Sunday, March 30, 2014

How To Not Plot A Novel

I’m basically writing a novel where I don’t know what happens next as I write each scene. For anyone writing seriously, this is terrifying. I touched on this before in this rambling post about finding the story.

Why don’t I just plot beforehand, you ask? Plotting just doesn’t work for me. I attempted it painstakingly before (on a very different version of the current novel) and the storyline in question became so contrived and ARTIFICIAL that I just lost interest in it and chucked it. I don't regret the wasted words though, because they taught me how not to write this story.

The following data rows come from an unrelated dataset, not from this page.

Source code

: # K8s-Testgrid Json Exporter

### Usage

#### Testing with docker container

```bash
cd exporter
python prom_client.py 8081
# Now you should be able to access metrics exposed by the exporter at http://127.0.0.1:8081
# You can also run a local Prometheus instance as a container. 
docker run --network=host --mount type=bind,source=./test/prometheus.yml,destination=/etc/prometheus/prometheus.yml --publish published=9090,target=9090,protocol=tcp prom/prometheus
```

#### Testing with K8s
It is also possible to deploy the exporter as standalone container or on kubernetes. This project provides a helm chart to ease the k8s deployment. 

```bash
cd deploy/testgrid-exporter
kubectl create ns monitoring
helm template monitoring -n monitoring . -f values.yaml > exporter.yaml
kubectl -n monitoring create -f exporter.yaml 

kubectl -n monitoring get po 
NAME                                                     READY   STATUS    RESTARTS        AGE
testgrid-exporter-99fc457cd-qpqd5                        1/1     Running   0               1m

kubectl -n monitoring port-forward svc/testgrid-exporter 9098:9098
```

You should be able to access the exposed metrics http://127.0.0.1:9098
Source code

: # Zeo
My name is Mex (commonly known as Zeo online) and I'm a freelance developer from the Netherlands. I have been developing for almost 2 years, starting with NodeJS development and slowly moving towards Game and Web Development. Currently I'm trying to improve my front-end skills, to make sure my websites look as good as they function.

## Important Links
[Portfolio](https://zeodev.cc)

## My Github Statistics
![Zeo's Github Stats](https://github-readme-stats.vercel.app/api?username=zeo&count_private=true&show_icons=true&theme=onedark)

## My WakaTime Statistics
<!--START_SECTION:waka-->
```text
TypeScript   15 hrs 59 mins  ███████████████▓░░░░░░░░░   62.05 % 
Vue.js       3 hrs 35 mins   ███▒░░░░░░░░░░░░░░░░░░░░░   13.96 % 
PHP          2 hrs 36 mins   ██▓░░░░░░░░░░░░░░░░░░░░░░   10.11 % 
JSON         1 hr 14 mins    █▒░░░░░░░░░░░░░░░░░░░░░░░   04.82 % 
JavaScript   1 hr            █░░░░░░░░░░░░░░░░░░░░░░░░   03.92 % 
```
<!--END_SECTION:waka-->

As hard as I try to plot my current novel from start to finish or even the next few chapters, it just WON’T HAPPEN. But wait. Stop. Do I need to plot at all?

“Writing is like driving at night in the fog. You can only see as far as your headlights, but you can make the whole trip that way.” – E.L. Doctorow

Here’s the thing. I find that plot germinates from scene to scene. This means that with each decision I make on the page concerning my characters and important story elements, this impacts how the story will unfold later on.

Though I don’t outline my chapters before writing them, I do outline them afterwards so I can keep track of what has happened so far in the story. An outline is just life-saving when you temporarily stop working on a story to focus on something else and then decide to come back to it months later.

Also, when I’m in the middle of writing a scene, I tend to get ideas of things that may happen in future scenes and I make a point to jot them down so I can explore them later. And Mr. Picasso makes a very important point here:

“Inspiration exists, but it has to find you working.” – Pablo Picasso

When I’m working on a story, I’m always thinking about it even during the time when I’m not actually writing the story. And this is when I tend to get revelations about so-and-so character and discover plot holes.

Sometimes, I find that there are several possible pathways down which my story could develop. In that case, I try out a couple of experimental versions (even if there is a chance that I might not keep it) until I find one that works for the story. And I never know where each version could lead me, but all I know is that it could lead me to someplace I never expected to find (Sparta! Or you know. Someplace cool).

Even discarded scenes are not a complete waste of words (and time) because maybe there are elements, bits of descriptions or even entire characters that might be worth keeping. In fact, an important character from my current novel emerged that way (from an experimental storyline that I’m not keeping).

At some point, it occurred to me that the only way to finish writing this book is to keep writing it until it's done.

Recently, I came across invaluable writing advice by the brilliant Timothy Hallinan and apparently, he doesn't outline.

Also, here's a hilarious post about writing a novel: The Nine Stages of Dating a Novel by Tahereh Mafi (a guest post on Nathan Bransford's blog).

P.S. I'm in the grovelling stage right now. Hundred more Word pages to go, before I finish some semblance of a first draft (or should I say "experimental" draft? O_o).